Stored dataset items

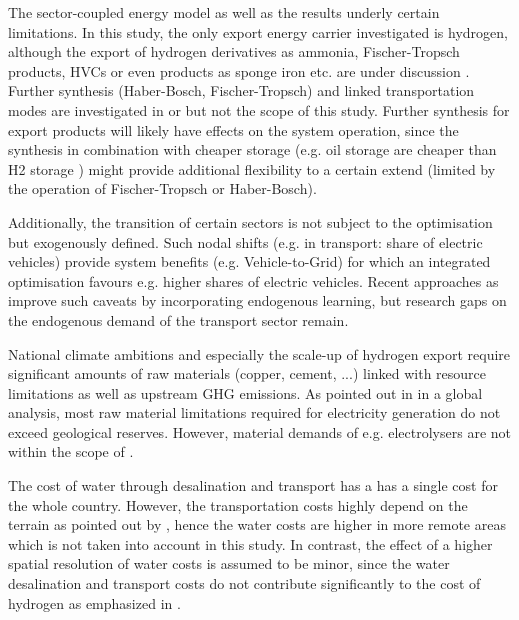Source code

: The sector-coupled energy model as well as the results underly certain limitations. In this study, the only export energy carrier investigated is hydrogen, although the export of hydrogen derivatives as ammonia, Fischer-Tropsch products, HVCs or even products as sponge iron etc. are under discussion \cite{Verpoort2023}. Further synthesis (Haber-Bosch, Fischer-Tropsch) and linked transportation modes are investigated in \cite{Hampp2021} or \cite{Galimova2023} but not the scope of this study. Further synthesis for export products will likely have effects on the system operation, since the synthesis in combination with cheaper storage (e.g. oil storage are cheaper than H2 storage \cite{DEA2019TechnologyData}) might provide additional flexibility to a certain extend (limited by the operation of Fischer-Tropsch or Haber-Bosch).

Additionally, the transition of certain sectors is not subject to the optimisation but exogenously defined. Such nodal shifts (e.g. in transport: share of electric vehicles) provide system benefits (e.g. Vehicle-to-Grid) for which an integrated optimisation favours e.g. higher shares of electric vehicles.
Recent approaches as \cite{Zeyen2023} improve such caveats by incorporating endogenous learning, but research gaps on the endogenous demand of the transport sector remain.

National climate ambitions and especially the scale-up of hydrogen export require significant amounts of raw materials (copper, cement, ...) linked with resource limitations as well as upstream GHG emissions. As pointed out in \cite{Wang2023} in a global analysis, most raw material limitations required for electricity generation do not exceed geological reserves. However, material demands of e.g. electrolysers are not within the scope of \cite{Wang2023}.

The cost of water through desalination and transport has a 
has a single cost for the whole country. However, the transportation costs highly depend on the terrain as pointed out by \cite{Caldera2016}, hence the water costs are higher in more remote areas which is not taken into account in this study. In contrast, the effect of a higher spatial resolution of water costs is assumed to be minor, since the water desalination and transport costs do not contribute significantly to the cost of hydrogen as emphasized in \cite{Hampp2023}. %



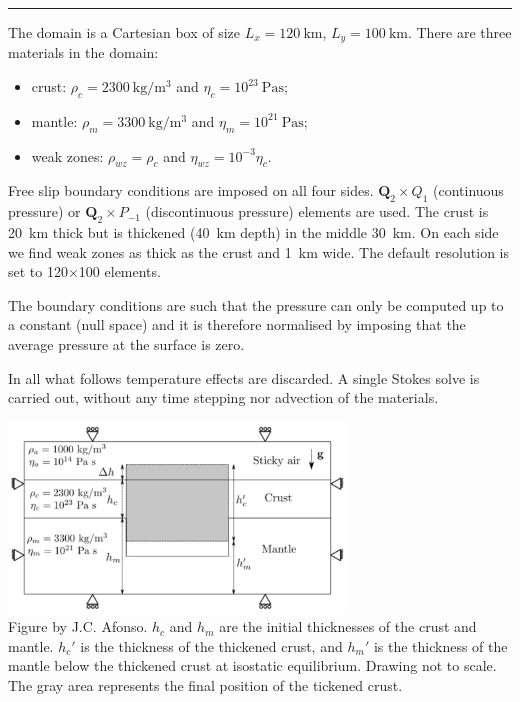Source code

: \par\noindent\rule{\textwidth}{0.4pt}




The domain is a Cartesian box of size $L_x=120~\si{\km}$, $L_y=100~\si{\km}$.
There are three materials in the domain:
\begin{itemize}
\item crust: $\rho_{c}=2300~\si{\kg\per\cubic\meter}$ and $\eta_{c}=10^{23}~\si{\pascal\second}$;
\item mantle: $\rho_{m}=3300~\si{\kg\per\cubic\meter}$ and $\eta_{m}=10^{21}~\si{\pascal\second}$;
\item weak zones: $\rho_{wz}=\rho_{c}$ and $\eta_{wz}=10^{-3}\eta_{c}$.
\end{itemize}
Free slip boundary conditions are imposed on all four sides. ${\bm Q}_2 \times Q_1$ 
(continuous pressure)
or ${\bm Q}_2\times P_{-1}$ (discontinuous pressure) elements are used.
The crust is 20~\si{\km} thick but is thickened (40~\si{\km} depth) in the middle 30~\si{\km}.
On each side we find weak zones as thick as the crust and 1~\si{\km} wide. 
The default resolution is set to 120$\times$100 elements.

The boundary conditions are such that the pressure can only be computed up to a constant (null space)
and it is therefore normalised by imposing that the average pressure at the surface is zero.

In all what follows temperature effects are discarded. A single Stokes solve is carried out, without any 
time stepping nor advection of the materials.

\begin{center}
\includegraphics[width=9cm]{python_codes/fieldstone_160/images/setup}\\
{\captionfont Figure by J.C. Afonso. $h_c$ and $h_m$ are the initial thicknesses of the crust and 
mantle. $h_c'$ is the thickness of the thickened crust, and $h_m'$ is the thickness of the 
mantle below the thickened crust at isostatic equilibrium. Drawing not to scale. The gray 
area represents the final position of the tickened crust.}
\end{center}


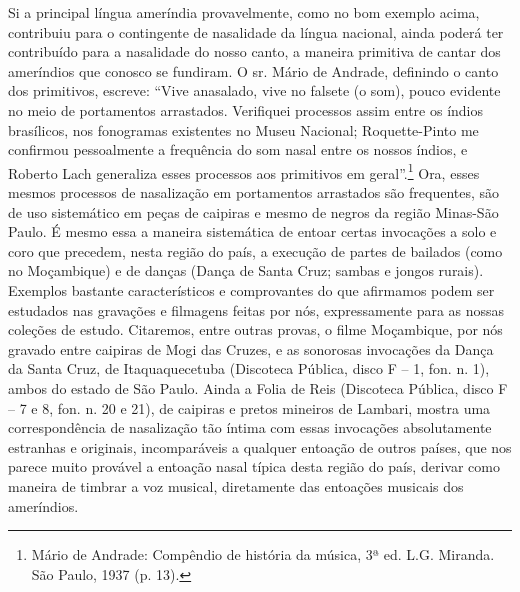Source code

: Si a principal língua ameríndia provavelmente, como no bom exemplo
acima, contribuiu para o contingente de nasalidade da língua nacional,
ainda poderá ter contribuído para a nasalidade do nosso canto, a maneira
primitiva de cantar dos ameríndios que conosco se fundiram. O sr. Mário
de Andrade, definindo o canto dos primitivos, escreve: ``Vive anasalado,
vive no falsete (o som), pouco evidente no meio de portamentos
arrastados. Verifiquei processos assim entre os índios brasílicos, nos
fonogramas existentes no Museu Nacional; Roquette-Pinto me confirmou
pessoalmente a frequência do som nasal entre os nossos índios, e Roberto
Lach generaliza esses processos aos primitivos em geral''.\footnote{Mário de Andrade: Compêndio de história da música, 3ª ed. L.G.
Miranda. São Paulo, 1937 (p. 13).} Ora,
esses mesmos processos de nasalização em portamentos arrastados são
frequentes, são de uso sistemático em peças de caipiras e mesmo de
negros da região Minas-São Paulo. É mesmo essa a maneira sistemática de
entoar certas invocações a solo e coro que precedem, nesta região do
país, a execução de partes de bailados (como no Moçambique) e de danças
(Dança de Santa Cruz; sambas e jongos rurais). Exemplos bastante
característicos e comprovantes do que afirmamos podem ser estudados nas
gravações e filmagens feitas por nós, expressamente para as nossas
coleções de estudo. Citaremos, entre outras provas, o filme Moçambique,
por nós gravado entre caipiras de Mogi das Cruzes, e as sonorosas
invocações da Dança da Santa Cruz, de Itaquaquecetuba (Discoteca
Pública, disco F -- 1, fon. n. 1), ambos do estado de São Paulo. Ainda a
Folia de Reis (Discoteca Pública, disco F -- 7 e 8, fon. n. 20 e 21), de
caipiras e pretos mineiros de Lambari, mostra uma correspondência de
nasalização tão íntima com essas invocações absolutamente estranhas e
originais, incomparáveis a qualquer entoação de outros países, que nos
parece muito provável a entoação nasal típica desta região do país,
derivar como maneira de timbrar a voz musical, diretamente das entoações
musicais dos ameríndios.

WHAT IS BEING ASKED -> Whenever the string "nasalização" shows up in a line of the entries, copy that line.

ANSWER ->
esses mesmos processos de nasalização em portamentos arrastados são
nasalização tão íntima com essas invocações absolutamente estranhas e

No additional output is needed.